» What you need to do
Print the line that contains "### 4. Generate Planning Artifacts" and every line after it through the last line of the records below, exactly as written and nothing else.

[Collected data]
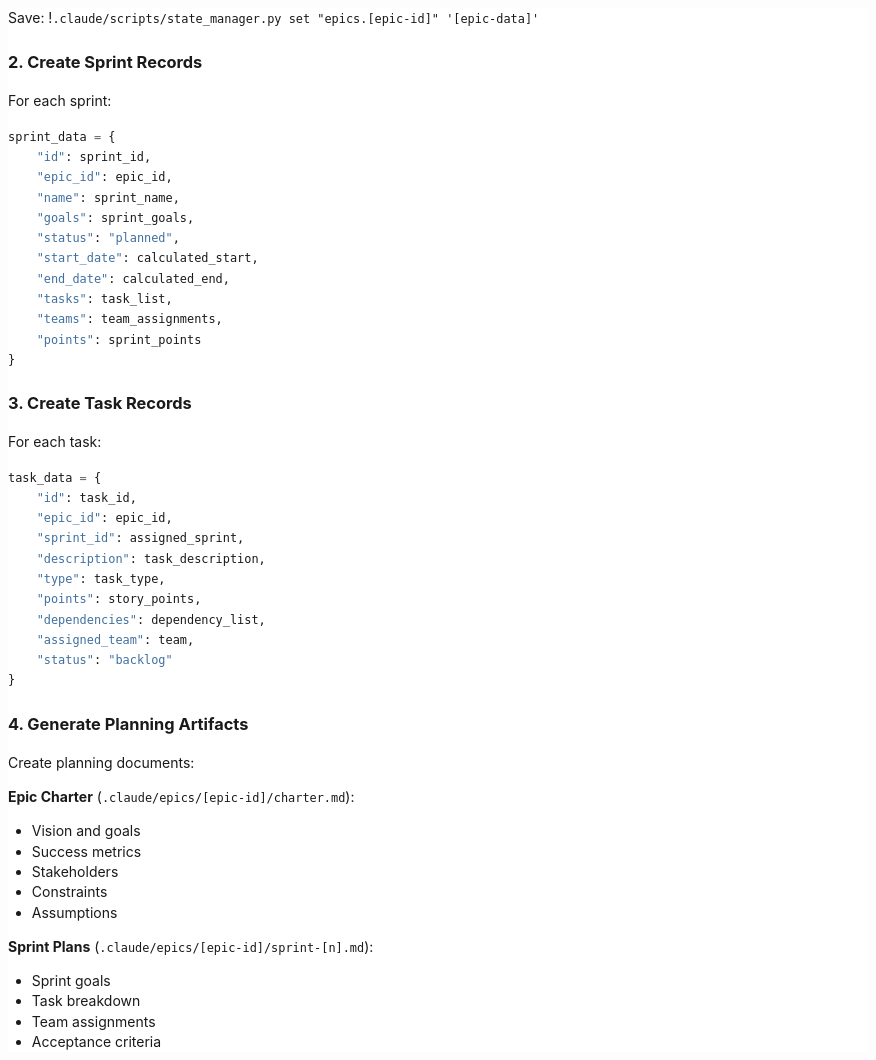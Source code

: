Save: !`.claude/scripts/state_manager.py set "epics.[epic-id]" '[epic-data]'`

### 2. Create Sprint Records

For each sprint:
```python
sprint_data = {
    "id": sprint_id,
    "epic_id": epic_id,
    "name": sprint_name,
    "goals": sprint_goals,
    "status": "planned",
    "start_date": calculated_start,
    "end_date": calculated_end,
    "tasks": task_list,
    "teams": team_assignments,
    "points": sprint_points
}
```

### 3. Create Task Records

For each task:
```python
task_data = {
    "id": task_id,
    "epic_id": epic_id,
    "sprint_id": assigned_sprint,
    "description": task_description,
    "type": task_type,
    "points": story_points,
    "dependencies": dependency_list,
    "assigned_team": team,
    "status": "backlog"
}
```

### 4. Generate Planning Artifacts

Create planning documents:

**Epic Charter** (`.claude/epics/[epic-id]/charter.md`):
- Vision and goals
- Success metrics
- Stakeholders
- Constraints
- Assumptions

**Sprint Plans** (`.claude/epics/[epic-id]/sprint-[n].md`):
- Sprint goals
- Task breakdown
- Team assignments
- Acceptance criteria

» Output of the exercise
### 4. Generate Planning Artifacts

Create planning documents:

**Epic Charter** (`.claude/epics/[epic-id]/charter.md`):
- Vision and goals
- Success metrics
- Stakeholders
- Constraints
- Assumptions

**Sprint Plans** (`.claude/epics/[epic-id]/sprint-[n].md`):
- Sprint goals
- Task breakdown
- Team assignments
- Acceptance criteria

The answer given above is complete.